**Exercise prompt**
Keep every character as it is and output all of the records.
*** Opening of Material provided ***
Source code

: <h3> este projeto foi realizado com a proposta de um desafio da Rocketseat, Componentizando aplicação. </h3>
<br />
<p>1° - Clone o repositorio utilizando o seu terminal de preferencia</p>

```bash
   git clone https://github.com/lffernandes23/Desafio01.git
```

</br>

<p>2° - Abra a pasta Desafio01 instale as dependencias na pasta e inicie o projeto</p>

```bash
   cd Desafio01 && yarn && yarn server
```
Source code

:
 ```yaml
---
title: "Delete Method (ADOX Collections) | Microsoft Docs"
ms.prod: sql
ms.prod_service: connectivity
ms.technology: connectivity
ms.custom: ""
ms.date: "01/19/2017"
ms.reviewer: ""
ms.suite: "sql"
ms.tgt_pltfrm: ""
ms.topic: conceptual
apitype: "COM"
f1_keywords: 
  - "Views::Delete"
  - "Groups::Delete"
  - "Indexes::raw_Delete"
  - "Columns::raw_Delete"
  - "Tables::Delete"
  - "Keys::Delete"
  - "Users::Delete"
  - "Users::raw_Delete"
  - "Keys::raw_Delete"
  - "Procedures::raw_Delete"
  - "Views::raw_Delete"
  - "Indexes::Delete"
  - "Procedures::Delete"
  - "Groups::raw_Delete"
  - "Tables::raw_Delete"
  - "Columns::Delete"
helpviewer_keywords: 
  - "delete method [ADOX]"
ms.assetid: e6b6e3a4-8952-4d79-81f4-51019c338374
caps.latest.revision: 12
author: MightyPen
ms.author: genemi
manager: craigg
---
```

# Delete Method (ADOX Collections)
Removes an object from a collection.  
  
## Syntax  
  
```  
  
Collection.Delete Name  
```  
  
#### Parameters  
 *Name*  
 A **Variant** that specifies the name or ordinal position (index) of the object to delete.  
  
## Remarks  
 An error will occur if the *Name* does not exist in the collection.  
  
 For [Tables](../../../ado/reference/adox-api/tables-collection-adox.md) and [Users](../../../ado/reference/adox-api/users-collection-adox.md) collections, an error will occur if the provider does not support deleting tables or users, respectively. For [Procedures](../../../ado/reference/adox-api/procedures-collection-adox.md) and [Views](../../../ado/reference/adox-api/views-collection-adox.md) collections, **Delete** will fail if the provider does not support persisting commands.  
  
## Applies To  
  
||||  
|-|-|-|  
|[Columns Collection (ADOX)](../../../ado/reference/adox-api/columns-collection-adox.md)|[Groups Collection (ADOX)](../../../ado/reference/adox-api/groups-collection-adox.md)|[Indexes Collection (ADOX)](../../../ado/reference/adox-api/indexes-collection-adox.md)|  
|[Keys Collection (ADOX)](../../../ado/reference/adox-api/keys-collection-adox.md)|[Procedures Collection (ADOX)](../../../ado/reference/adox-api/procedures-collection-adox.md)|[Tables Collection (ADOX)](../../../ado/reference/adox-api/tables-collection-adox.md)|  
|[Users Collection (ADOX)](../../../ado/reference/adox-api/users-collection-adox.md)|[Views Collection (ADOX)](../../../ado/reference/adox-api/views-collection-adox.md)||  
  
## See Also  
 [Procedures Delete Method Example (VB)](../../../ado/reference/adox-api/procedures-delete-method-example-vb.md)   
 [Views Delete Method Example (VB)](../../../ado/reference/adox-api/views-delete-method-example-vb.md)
*** Close of Material provided ***
**Task solution**
Source code

: <h3> este projeto foi realizado com a proposta de um desafio da Rocketseat, Componentizando aplicação. </h3>
<br />
<p>1° - Clone o repositorio utilizando o seu terminal de preferencia</p>

```bash
   git clone https://github.com/lffernandes23/Desafio01.git
```

</br>

<p>2° - Abra a pasta Desafio01 instale as dependencias na pasta e inicie o projeto</p>

```bash
   cd Desafio01 && yarn && yarn server
```
Source code

:
 ```yaml
---
title: "Delete Method (ADOX Collections) | Microsoft Docs"
ms.prod: sql
ms.prod_service: connectivity
ms.technology: connectivity
ms.custom: ""
ms.date: "01/19/2017"
ms.reviewer: ""
ms.suite: "sql"
ms.tgt_pltfrm: ""
ms.topic: conceptual
apitype: "COM"
f1_keywords: 
  - "Views::Delete"
  - "Groups::Delete"
  - "Indexes::raw_Delete"
  - "Columns::raw_Delete"
  - "Tables::Delete"
  - "Keys::Delete"
  - "Users::Delete"
  - "Users::raw_Delete"
  - "Keys::raw_Delete"
  - "Procedures::raw_Delete"
  - "Views::raw_Delete"
  - "Indexes::Delete"
  - "Procedures::Delete"
  - "Groups::raw_Delete"
  - "Tables::raw_Delete"
  - "Columns::Delete"
helpviewer_keywords: 
  - "delete method [ADOX]"
ms.assetid: e6b6e3a4-8952-4d79-81f4-51019c338374
caps.latest.revision: 12
author: MightyPen
ms.author: genemi
manager: craigg
---
```

# Delete Method (ADOX Collections)
Removes an object from a collection.  
  
## Syntax  
  
```  
  
Collection.Delete Name  
```  
  
#### Parameters  
 *Name*  
 A **Variant** that specifies the name or ordinal position (index) of the object to delete.  
  
## Remarks  
 An error will occur if the *Name* does not exist in the collection.  
  
 For [Tables](../../../ado/reference/adox-api/tables-collection-adox.md) and [Users](../../../ado/reference/adox-api/users-collection-adox.md) collections, an error will occur if the provider does not support deleting tables or users, respectively. For [Procedures](../../../ado/reference/adox-api/procedures-collection-adox.md) and [Views](../../../ado/reference/adox-api/views-collection-adox.md) collections, **Delete** will fail if the provider does not support persisting commands.  
  
## Applies To  
  
||||  
|-|-|-|  
|[Columns Collection (ADOX)](../../../ado/reference/adox-api/columns-collection-adox.md)|[Groups Collection (ADOX)](../../../ado/reference/adox-api/groups-collection-adox.md)|[Indexes Collection (ADOX)](../../../ado/reference/adox-api/indexes-collection-adox.md)|  
|[Keys Collection (ADOX)](../../../ado/reference/adox-api/keys-collection-adox.md)|[Procedures Collection (ADOX)](../../../ado/reference/adox-api/procedures-collection-adox.md)|[Tables Collection (ADOX)](../../../ado/reference/adox-api/tables-collection-adox.md)|  
|[Users Collection (ADOX)](../../../ado/reference/adox-api/users-collection-adox.md)|[Views Collection (ADOX)](../../../ado/reference/adox-api/views-collection-adox.md)||  
  
## See Also  
 [Procedures Delete Method Example (VB)](../../../ado/reference/adox-api/procedures-delete-method-example-vb.md)   
 [Views Delete Method Example (VB)](../../../ado/reference/adox-api/views-delete-method-example-vb.md)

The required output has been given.